La tendance à féminiser les termes épicènes n’est pas la moindre. Au prix d’affreuses distorsions lexicales et d’absurdités étymologiques, quelques féministes se sont employées à écorcher la langue pour la faire coller à l’idéologie du moment. L’administration étatique, sous l’impulsion de quelque magistrate, s’est immédiatement mise au goût du jour. Et l’on a vu alors passer en salle des maître(sse)s des formulaires «politiquement corrects» qui étaient des monuments de drôlerie… ou de stupidité, selon l’humeur du lecteur (trice). Heureusement, le vent épicène semble faiblir et le courant décliner!
De même les vaticinations sur le féminin ou le masculin des mots. Ridicule débat qui oublie que les genres ne véhiculent aucun symbole ni idéologie subversive, qu’ils sont le fruit d’une pure convention, que tout développement, par exemple, sur les valeurs féminines de la lune et celles masculines du soleil ne résistent pas à la barrière de roestis où les genres s’inversent (der Mond et die Sonne). Sans parler du neutre qui domine outre Manche…

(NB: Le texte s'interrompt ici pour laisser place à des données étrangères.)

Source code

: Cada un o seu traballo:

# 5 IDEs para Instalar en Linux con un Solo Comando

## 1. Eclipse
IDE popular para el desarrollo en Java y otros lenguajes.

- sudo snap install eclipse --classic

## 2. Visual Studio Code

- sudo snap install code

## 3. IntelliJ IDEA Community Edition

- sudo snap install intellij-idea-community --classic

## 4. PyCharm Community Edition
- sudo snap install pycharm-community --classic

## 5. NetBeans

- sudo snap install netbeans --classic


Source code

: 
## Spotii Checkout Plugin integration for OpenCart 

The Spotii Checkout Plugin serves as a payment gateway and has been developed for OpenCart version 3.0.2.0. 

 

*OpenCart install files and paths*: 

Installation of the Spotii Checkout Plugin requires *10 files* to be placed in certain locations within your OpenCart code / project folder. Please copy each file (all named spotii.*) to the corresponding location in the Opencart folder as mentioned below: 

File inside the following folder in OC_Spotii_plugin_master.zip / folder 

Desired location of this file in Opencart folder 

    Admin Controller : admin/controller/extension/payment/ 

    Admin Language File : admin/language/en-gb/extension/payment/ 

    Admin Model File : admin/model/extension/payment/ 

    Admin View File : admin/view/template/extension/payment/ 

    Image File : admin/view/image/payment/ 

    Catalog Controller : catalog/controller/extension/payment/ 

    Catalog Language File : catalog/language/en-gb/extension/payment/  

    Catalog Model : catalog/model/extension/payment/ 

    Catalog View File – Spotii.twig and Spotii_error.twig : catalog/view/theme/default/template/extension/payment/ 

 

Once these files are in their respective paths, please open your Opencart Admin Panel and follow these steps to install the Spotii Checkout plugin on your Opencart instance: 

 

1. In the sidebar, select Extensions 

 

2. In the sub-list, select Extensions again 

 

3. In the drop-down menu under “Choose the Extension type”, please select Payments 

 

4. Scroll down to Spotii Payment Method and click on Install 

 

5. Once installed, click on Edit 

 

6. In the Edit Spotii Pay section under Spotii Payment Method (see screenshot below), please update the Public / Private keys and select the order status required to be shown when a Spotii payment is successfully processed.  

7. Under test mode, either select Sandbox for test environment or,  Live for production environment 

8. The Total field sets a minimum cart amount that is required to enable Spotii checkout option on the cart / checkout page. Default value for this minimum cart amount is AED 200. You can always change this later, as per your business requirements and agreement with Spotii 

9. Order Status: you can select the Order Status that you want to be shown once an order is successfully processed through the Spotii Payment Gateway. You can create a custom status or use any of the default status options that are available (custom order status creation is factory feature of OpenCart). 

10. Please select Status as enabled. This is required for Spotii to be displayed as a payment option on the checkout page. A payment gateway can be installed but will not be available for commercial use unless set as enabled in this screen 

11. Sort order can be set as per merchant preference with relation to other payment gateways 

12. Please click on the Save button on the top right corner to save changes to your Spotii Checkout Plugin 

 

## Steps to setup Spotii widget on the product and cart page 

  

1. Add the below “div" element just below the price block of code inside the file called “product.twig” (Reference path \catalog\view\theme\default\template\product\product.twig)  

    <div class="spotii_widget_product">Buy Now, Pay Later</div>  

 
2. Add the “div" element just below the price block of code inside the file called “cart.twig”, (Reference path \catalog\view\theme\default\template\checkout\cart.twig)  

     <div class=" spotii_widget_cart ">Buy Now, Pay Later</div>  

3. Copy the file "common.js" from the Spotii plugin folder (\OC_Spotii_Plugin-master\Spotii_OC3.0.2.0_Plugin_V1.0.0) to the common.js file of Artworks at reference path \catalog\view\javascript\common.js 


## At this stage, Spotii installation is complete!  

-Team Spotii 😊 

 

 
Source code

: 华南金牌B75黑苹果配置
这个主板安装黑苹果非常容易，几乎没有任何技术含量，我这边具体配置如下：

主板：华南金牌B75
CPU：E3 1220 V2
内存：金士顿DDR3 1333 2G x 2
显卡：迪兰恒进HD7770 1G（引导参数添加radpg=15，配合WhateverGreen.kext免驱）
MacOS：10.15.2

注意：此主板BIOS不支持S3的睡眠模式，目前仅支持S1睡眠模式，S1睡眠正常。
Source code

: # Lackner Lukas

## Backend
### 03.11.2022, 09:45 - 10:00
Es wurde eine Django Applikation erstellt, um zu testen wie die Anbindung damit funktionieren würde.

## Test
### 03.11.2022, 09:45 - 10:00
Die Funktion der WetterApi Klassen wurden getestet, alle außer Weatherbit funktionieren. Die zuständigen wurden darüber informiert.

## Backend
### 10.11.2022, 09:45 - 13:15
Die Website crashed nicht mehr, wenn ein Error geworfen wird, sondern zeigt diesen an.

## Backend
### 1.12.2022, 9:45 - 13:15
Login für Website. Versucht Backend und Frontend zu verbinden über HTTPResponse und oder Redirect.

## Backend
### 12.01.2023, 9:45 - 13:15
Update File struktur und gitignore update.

Quoi qu’il en soit, les progrès de l’humanité se mesurent dorénavant à l’aune de l’émancipation féminine, émancipation qui elle-même se mesure essentiellement aux pouvoirs qu’acquièrent nos consœurs et, surtout, à celui qu’elles retirent aux hommes. Finie la lutte des classes! Le sous-prolétariat exploité! Dans les années 80, face à l’essor du pan-libéralisme et au déclin du monde communiste, l’opposition hommes-femmes reste le seul paradigme de la domination. Et une riche bourgeoise sera toujours plus exploitée qu’un mineur de fond. La femme devient le porte-drapeau de l’idéologie victimaire qui s’est répandue dans cette période. Chaque homme doit faire son mea culpa public et confesser sa honte d’appartenir à une lignée d’hormones barbares. Il est ringard, caduc, triplement disqualifié: le passé l’accable, le présent l’accuse, le futur l’exclut. Il doit payer pour sa rédemption, surtout à son divorce, afin d’alimenter un assistanat qui, soudainement, n’est plus contradictoire avec émancipation (lire à ce sujet L’Empire du ventre de Marcela Iacub, juriste spécialisée en bioéthique et chantre du post féminisme, qui montre comment le système judiciaire éjecte le père pour laisser la place centrale à la relation mère-enfant). Des chanteurs de variété, dégoulinants de sincérité bêlante, célèbrent le genre qu’ils n’ont pas à grands coups de «Femmes je vous aime», de Julien Clerc à Sardou et son inénarrable «Femmes des années 80» en passant par Renaud et sa Miss Maggie: «Car aucune femme sur la planète n's'ra jamais plus con que son frère ni plus fière ni plus malhonnête à part, peut-être, Madame Thatcher». On avait connu Renaud plus inspiré en pourfendeur de clichés…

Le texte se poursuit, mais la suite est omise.